她露出甜美的笑容,对他说了谢谢,他注意到她有一双漂亮的蓝绿色眼睛,同样漂亮的下唇微微凸起。
但是回到座位时,她显然没能控制好自己修长的四肢,因为下一个瞬间卡布奇诺洒得到处都是,她爆出了一句非常不淑女的粗口。
“该死的,对不起——”
“麦克斯!”
“都怪我——”
“你能给我们拿一块抹布吗?”
对于凯瑟琳·斯坦迪什而言,斯劳部门就像品彻·马丁的那块礁石:潮湿、阴沉、熟悉却令人不适,但也是巨浪袭来时的救命稻草。但这个地方的门实在太难打开了。按理说,门坏了不难修,但这毕竟是斯劳部门,不能随便让无关人员进入,也就没法请人来修。你必须先填一张报修单,申请财务审批,还要给总部认可的维修单位开具出入证明。聘用外部人士“理论上”是可行的,但是你要阐明每一笔支出的必要性,还要花一大笔钱做背景调查,所以这条路是行不通的。一旦你填完所有表格,就要把文件寄给摄政公园总部。你的表格会被人打上标签、盖上公章,然后被彻底无视。所以每天早晨她都要重复一遍这个痛苦的流程:一只手拿着雨伞,另一只手拿着钥匙,耸起肩膀以防背包滑落到地上,然后狠狠地撞向门。与此同时,她只能在内心默默祈祷门打开时自己不要失去平衡。相较之下,品彻·马丁的处境则容易得多,毕竟大西洋的礁石上没有门。伦敦市和大西洋之间唯一的共同点就是经常下雨。
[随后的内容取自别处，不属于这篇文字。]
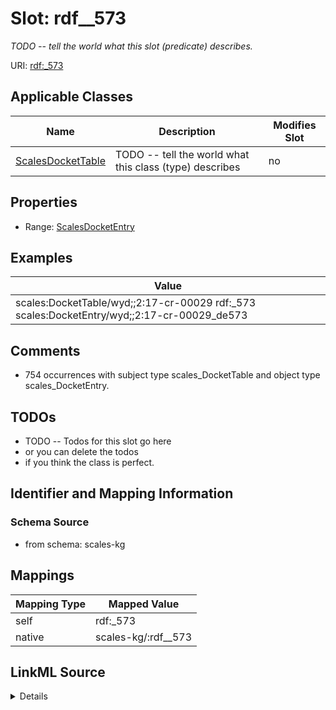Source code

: 

# Slot: rdf__573


_TODO -- tell the world what this slot (predicate) describes._





URI: [rdf:_573](http://www.w3.org/1999/02/22-rdf-syntax-ns#_573)



<!-- no inheritance hierarchy -->





## Applicable Classes

| Name | Description | Modifies Slot |
| --- | --- | --- |
| [ScalesDocketTable](../classes/ScalesDocketTable.md) | TODO -- tell the world what this class (type) describes |  no  |







## Properties

* Range: [ScalesDocketEntry](../classes/ScalesDocketEntry.md)






## Examples

| Value |
| --- |
| scales:DocketTable/wyd;;2:17-cr-00029 rdf:_573 scales:DocketEntry/wyd;;2:17-cr-00029_de573 |

## Comments

* 754 occurrences with subject type scales_DocketTable and object type scales_DocketEntry.

## TODOs

* TODO -- Todos for this slot go here
* or you can delete the todos
* if you think the class is perfect.

## Identifier and Mapping Information







### Schema Source


* from schema: scales-kg




## Mappings

| Mapping Type | Mapped Value |
| ---  | ---  |
| self | rdf:_573 |
| native | scales-kg/:rdf__573 |




## LinkML Source

<details>
```yaml
name: rdf__573
description: TODO -- tell the world what this slot (predicate) describes.
todos:
- TODO -- Todos for this slot go here
- or you can delete the todos
- if you think the class is perfect.
comments:
- 754 occurrences with subject type scales_DocketTable and object type scales_DocketEntry.
examples:
- value: scales:DocketTable/wyd;;2:17-cr-00029 rdf:_573 scales:DocketEntry/wyd;;2:17-cr-00029_de573
from_schema: scales-kg
rank: 1000
slot_uri: rdf:_573
alias: rdf__573
domain_of:
- scales_DocketTable
range: scales_DocketEntry

```
</details>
终于,伴随着一阵熟悉的呻吟声,门打开了。她停在门口,甩干净雨伞上的水,抬头看了看天空,依旧阴沉灰暗。她最后又甩了一下雨伞,把伞夹在腋下。虽然门口有一个雨伞架,但如果你不想失去自己的伞,最好不要放上去。她来到二楼,房间的门半敞着,何就坐在办公桌前。他没有转头打招呼,但他肯定看到她了。于是她也装作没有看见继续向前,表面上是无视,实际上是把他当成一件家具,这样心理压力也会更小。
三层办公室的两扇门都关着,但瑞弗和希多的工位上亮着灯。空气里弥漫着一股恶臭,是腐烂的鱼和蔬菜的味道。
终于,她来到了顶层自己的办公室,把外套挂在衣架上,然后撑开雨伞,放在一旁晾干。她对着杰克逊·兰姆的门大喊了一声,问他想不想喝茶,对面没有回音。她洗干净水壶,接满水,然后开始烧水。她回到自己的办公室打开电脑,重新涂了下唇膏,梳了梳头发。
化妆镜里的她总是看起来比实际年龄老了十岁,但这怪不得别人。
她的头发依旧是金色,但是必须离近了才能看出来。没有人会靠近她。从远处看,她的一头卷发依旧浓密,却是灰色的,眼睛也是灰色的。这让她看起来像一张褪色的黑白照片。她走路时总是悄无声息,着装让人想起战前的儿童文学插画。她总是戴着一顶帽子,从来不穿长裤,尤其是牛仔裤,甚至不穿短裙。她穿连衣裙,袖口往往有一圈蕾丝。凯瑟琳把化妆镜拿近了一些,脸上的皱纹诉说着逝去的青春,那是岁月的痕迹。错误的人生选择加速了衰老进程。然而回首过去,人生也许没有那么多选择,大家都只是被生活驱赶着,走一步算一步罢了。明年她就五十岁了,不知不觉中,她已经走了很远。
水烧开了,她泡了一杯茶,回到独属于自己的办公室中。谢天谢地,自从兰姆把凯·怀特赶下楼之后,她就不用和人分享房间了。她开始继续昨天的工作:整理过去三年间利兹和布拉德福德地区的房产买卖信息,对比同时期的移民记录做一份报告。同时出现在两个列表里的姓名要与总部的监控名单核实。到目前为止,凯瑟琳还没有发现可疑的人,但她并没有因此终止调查。她将调查结果按照原国籍排序,巴基斯坦排在第一位。解读的视角不同,这些报告也会呈现出不同的形态。对于大部分人来说,报告上只是罗列了一堆无关的人口迁移和不动产投资数据。但在比凯瑟琳更加高级的情报员眼中,这些报告中隐藏着某种不为人知的规律。上个月她写了一份类似的报告,调查对象是大曼彻斯特郡。接下来还有伯明翰或者诺丁汉。写好的报告会被送到摄政公园总部。凯瑟琳衷心地希望掌管数据库的人对待这些报告会比对待她的报修单更认真一些。